TASK REQUIREMENTS:
From the records below, print only the part that opens with the line containing "datos de contacto" and closes with the line containing "calculates the ttlg"; omit the pictures.

========================================

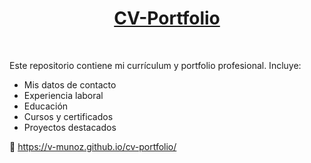 <h1 align="center">
  <a href="https://v-munoz.github.io/cv-portfolio/" target="_blank">CV-Portfolio</a>
</h1>
<br>

Este repositorio contiene mi currículum y portfolio profesional.
Incluye:
* Mis datos de contacto
* Experiencia laboral
* Educación
* Cursos y certificados
* Proyectos destacados

🔗 https://v-munoz.github.io/cv-portfolio/
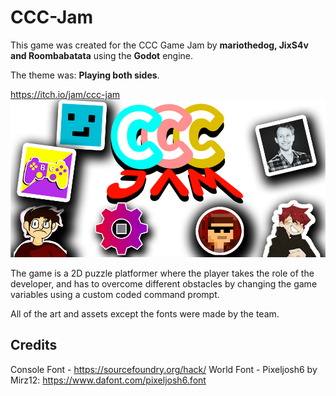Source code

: # CCC-Jam
This game was created for the CCC Game Jam by **mariothedog, JixS4v and Roombabatata** using the **Godot** engine.

The theme was: **Playing both sides**.

https://itch.io/jam/ccc-jam ![CCC Jam](README/CCC%20Jam.png)

The game is a 2D puzzle platformer where the player takes the role of the developer, and has to overcome different obstacles by changing the game variables using a custom coded command prompt.

All of the art and assets except the fonts were made by the team.

## Credits
Console Font - https://sourcefoundry.org/hack/
World Font - Pixeljosh6 by Mirz12: https://www.dafont.com/pixeljosh6.font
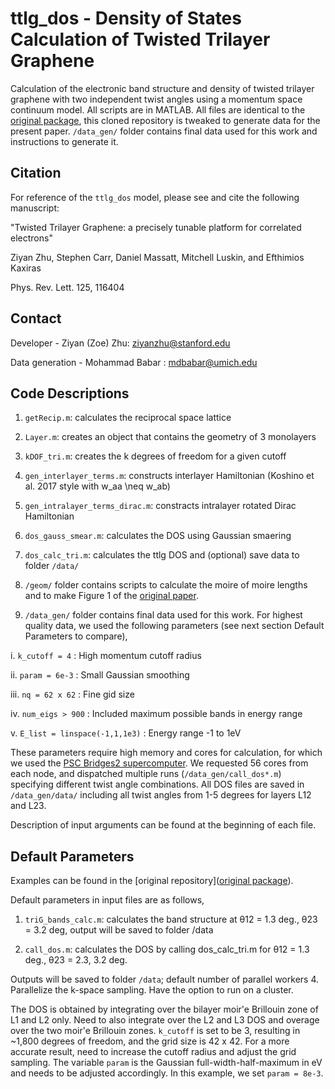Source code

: # ttlg_dos - Density of States Calculation of Twisted Trilayer Graphene

Calculation of the electronic band structure and density of twisted trilayer graphene with two independent twist angles using a momentum space continuum model. All scripts are in MATLAB. All files are identical to the [original package](https://github.com/ziyanzzhu/ttlg), this cloned repository is tweaked to generate data for the present paper. `/data_gen/` folder contains final data used for this work and instructions to generate it. 

## Citation

For reference of the `ttlg_dos` model, please see and cite the following manuscript: 

"Twisted Trilayer Graphene: a precisely tunable platform for correlated electrons" 

Ziyan Zhu, Stephen Carr, Daniel Massatt, Mitchell Luskin, and Efthimios Kaxiras

Phys. Rev. Lett. 125, 116404



## Contact

Developer - Ziyan (Zoe) Zhu: ziyanzhu@stanford.edu

Data generation - Mohammad Babar : mdbabar@umich.edu


## Code Descriptions

1. `getRecip.m`: calculates the reciprocal space lattice

2. `Layer.m`: creates an object that contains the geometry of 3 monolayers

3. `kDOF_tri.m`: creates the k degrees of freedom for a given cutoff

4. `gen_interlayer_terms.m`: constructs interlayer Hamiltonian (Koshino et al. 2017 style with w_aa \neq w_ab)

5. `gen_intralayer_terms_dirac.m`: constracts intralayer rotated Dirac Hamiltonian 

6. `dos_gauss_smear.m`: calculates the DOS using Gaussian smaering

7. `dos_calc_tri.m`: calculates the ttlg DOS and (optional) save data to folder `/data/`

8. `/geom/` folder contains scripts to calculate the moire of moire lengths and to make Figure 1 of the [original paper](https://journals.aps.org/prl/pdf/10.1103/PhysRevLett.125.116404).  

9. `/data_gen/` folder contains final data used for this work. For highest quality data, we used the following parameters (see next section Default Parameters to compare),

i.  `k_cutoff = 4` : High momentum cutoff radius

ii. `param = 6e-3` : Small Gaussian smoothing

iii. `nq = 62 x 62` : Fine gid size

iv. `num_eigs > 900` : Included maximum possible bands in energy range

v. `E_list = linspace(-1,1,1e3)` : Energy range -1 to 1eV

These parameters require high memory and cores for calculation, for which we used the [PSC Bridges2 supercomputer](https://www.psc.edu/resources/bridges-2/). We requested 56 cores from each node, and dispatched multiple runs (`/data_gen/call_dos*.m`) specifying different twist angle combinations. All DOS files are saved in `/data_gen/data/` including all twist angles from 1-5 degrees for layers L12 and L23. 


Description of input arguments can be found at the beginning of each file. 


## Default Parameters

Examples can be found in the [original repository]([original package](https://github.com/ziyanzzhu/ttlg)). 

Default parameters in input files are as follows,
1. `triG_bands_calc.m`: calculates the band structure at θ12 = 1.3 deg., θ23 = 3.2 deg, output will be saved to folder /data

2. `call_dos.m`: calculates the DOS by calling dos_calc_tri.m for θ12 = 1.3 deg., θ23 = 2.3, 3.2 deg.

Outputs will be saved to folder `/data`; default number of parallel workers 4. Parallelize the k-space sampling. Have the option to run on a cluster. 

The DOS is obtained by integrating over the bilayer moir\'e Brillouin zone of L1 and L2 only.  Need to also integrate over the L2 and L3 DOS and overage over the two moir\'e Brillouin zones. `k_cutoff` is set to be 3, resulting in ~1,800 degrees of freedom, and the grid size is 42 x 42. For a more accurate result, need to increase the cutoff radius and adjust the grid sampling. The variable `param` is the Gaussian full-width-half-maximum in eV and needs to be adjusted accordingly. In this example, we set `param = 8e-3`.

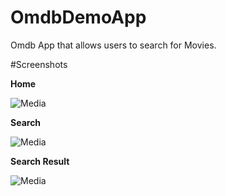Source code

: # OmdbDemoApp
Omdb App that allows users to search for Movies.

#Screenshots

**Home**

![Media](https://github.com/babatunde1724Sec/OmdbDemoApp/assets/86564067/f117baf9-d3ba-42fb-add8-0b36f21b4feb)


**Search**

![Media](https://github.com/babatunde1724Sec/OmdbDemoApp/assets/86564067/1ad7e965-20ea-4cc2-b34e-aafdc817402f)


**Search Result**

![Media](https://github.com/babatunde1724Sec/OmdbDemoApp/assets/86564067/7fd2cea1-ab97-43bd-b8b1-7565509e37c3)
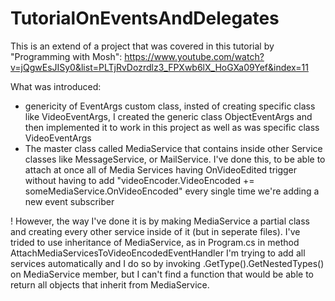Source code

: # TutorialOnEventsAndDelegates

This is an extend of a project that was covered in this tutorial by "Programming with Mosh": 
https://www.youtube.com/watch?v=jQgwEsJISy0&list=PLTjRvDozrdlz3_FPXwb6lX_HoGXa09Yef&index=11

What was introduced:
  - genericity of EventArgs custom class, insted of creating specific class like VideoEventArgs, I created the generic class ObjectEventArgs<T> and then implemented it to work in this project as well as was specific class VideoEventArgs
  - The master class called MediaService that contains inside other Service classes like MessageService, or MailService. I've done this, to be able to attach at once all of Media Services having OnVideoEdited trigger without having to add "videoEncoder.VideoEncoded += someMediaService.OnVideoEncoded" every single time we're adding a new event subscriber
  
! However, the way I've done it is by making MediaService a partial class and creating every other service inside of it (but in seperate files). I've trided to use inheritance of MediaService, as in Program.cs in method AttachMediaServicesToVideoEncodedEventHandler I'm trying to add all services automatically and I do so by invoking .GetType().GetNestedTypes() on MediaService member, but I can't find a function that would be able to return all objects that inherit from MediaService.
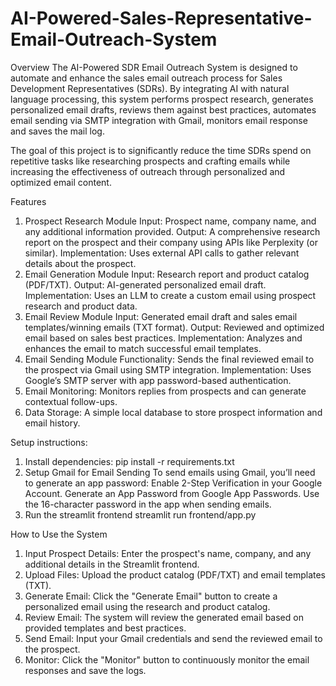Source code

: # AI-Powered-Sales-Representative-Email-Outreach-System
Overview
The AI-Powered SDR Email Outreach System is designed to automate and enhance the sales email outreach process for Sales Development Representatives (SDRs). By integrating AI with natural language processing, this system performs prospect research, generates personalized email drafts, reviews them against best practices, automates email sending via SMTP integration with Gmail, monitors email response and saves the mail log.

The goal of this project is to significantly reduce the time SDRs spend on repetitive tasks like researching prospects and crafting emails while increasing the effectiveness of outreach through personalized and optimized email content.

Features

1. Prospect Research Module
   Input: Prospect name, company name, and any additional information provided.
   Output: A comprehensive research report on the prospect and their company using APIs like Perplexity (or similar).
   Implementation: Uses external API calls to gather relevant details about the prospect.
2. Email Generation Module
   Input: Research report and product catalog (PDF/TXT).
   Output: AI-generated personalized email draft.
   Implementation: Uses an LLM to create a custom email using prospect research and product data.
3. Email Review Module
   Input: Generated email draft and sales email templates/winning emails (TXT format).
   Output: Reviewed and optimized email based on sales best practices.
   Implementation: Analyzes and enhances the email to match successful email templates.
4. Email Sending Module
   Functionality: Sends the final reviewed email to the prospect via Gmail using SMTP integration.
   Implementation: Uses Google’s SMTP server with app password-based authentication.
5. Email Monitoring: Monitors replies from prospects and can generate contextual follow-ups.
6. Data Storage: A simple local database to store prospect information and email history.

Setup instructions:

1. Install dependencies:
   pip install -r requirements.txt
2. Setup Gmail for Email Sending
   To send emails using Gmail, you’ll need to generate an app password:
   Enable 2-Step Verification in your Google Account.
   Generate an App Password from Google App Passwords.
   Use the 16-character password in the app when sending emails.
3. Run the streamlit frontend
   streamlit run frontend/app.py

How to Use the System

1. Input Prospect Details:
   Enter the prospect's name, company, and any additional details in the Streamlit frontend.
2. Upload Files:
   Upload the product catalog (PDF/TXT) and email templates (TXT).
3. Generate Email:
   Click the "Generate Email" button to create a personalized email using the research and product catalog.
4. Review Email:
   The system will review the generated email based on provided templates and best practices.
5. Send Email:
   Input your Gmail credentials and send the reviewed email to the prospect.
6. Monitor:
   Click the "Monitor" button to continuously monitor the email responses and save the logs.
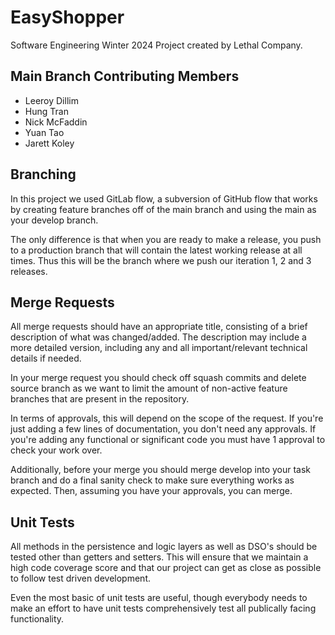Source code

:# EasyShopper
Software Engineering Winter 2024 Project created by Lethal Company.

## Main Branch Contributing Members
- Leeroy Dillim
- Hung Tran
- Nick McFaddin
- Yuan Tao
- Jarett Koley

## Branching
In this project we used GitLab flow, a subversion of GitHub flow that works by creating feature branches off of the main branch and using the main as your develop branch.

The only difference is that when you are ready to make a release, you push to a production branch that will contain the latest working release at all times. Thus this will be the branch where we push our iteration 1, 2 and 3 releases.

## Merge Requests
All merge requests should have an appropriate title, consisting of a brief description of what was changed/added. The description may include a more detailed version, including any and all important/relevant technical details if needed.

In your merge request you should check off squash commits and delete source branch as we want to limit the amount of non-active feature branches that are present in the repository. 

In terms of approvals, this will depend on the scope of the request. If you're just adding a few lines of documentation, you don't need any approvals. If you're adding any functional or significant code you must have 1 approval to check your work over.

Additionally, before your merge you should merge develop into your task branch and do a final sanity check to make sure everything works as expected. Then, assuming you have your approvals, you can merge.

## Unit Tests
All methods in the persistence and logic layers as well as DSO's should be tested other than getters and setters. This will ensure that we maintain a high code coverage score and that our project can get as close as possible to follow test driven development.

Even the most basic of unit tests are useful, though everybody needs to make an effort to have unit tests comprehensively test all publically facing functionality.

========================================

ANSWER SECTION:
* Mis datos de contacto
* Experiencia laboral
* Educación
* Cursos y certificados
* Proyectos destacados

🔗 https://v-munoz.github.io/cv-portfolio/
Source code

: # CCC-Jam
This game was created for the CCC Game Jam by **mariothedog, JixS4v and Roombabatata** using the **Godot** engine.

The theme was: **Playing both sides**.

https://itch.io/jam/ccc-jam ![CCC Jam](README/CCC%20Jam.png)

The game is a 2D puzzle platformer where the player takes the role of the developer, and has to overcome different obstacles by changing the game variables using a custom coded command prompt.

All of the art and assets except the fonts were made by the team.

## Credits
Console Font - https://sourcefoundry.org/hack/
World Font - Pixeljosh6 by Mirz12: https://www.dafont.com/pixeljosh6.font
Source code

: # ttlg_dos - Density of States Calculation of Twisted Trilayer Graphene

Calculation of the electronic band structure and density of twisted trilayer graphene with two independent twist angles using a momentum space continuum model. All scripts are in MATLAB. All files are identical to the [original package](https://github.com/ziyanzzhu/ttlg), this cloned repository is tweaked to generate data for the present paper. `/data_gen/` folder contains final data used for this work and instructions to generate it. 

## Citation

For reference of the `ttlg_dos` model, please see and cite the following manuscript: 

"Twisted Trilayer Graphene: a precisely tunable platform for correlated electrons" 

Ziyan Zhu, Stephen Carr, Daniel Massatt, Mitchell Luskin, and Efthimios Kaxiras

Phys. Rev. Lett. 125, 116404



## Contact

Developer - Ziyan (Zoe) Zhu: ziyanzhu@stanford.edu

Data generation - Mohammad Babar : mdbabar@umich.edu


## Code Descriptions

1. `getRecip.m`: calculates the reciprocal space lattice

2. `Layer.m`: creates an object that contains the geometry of 3 monolayers

3. `kDOF_tri.m`: creates the k degrees of freedom for a given cutoff

4. `gen_interlayer_terms.m`: constructs interlayer Hamiltonian (Koshino et al. 2017 style with w_aa \neq w_ab)

5. `gen_intralayer_terms_dirac.m`: constracts intralayer rotated Dirac Hamiltonian 

6. `dos_gauss_smear.m`: calculates the DOS using Gaussian smaering

7. `dos_calc_tri.m`: calculates the ttlg DOS and (optional) save data to folder `/data/`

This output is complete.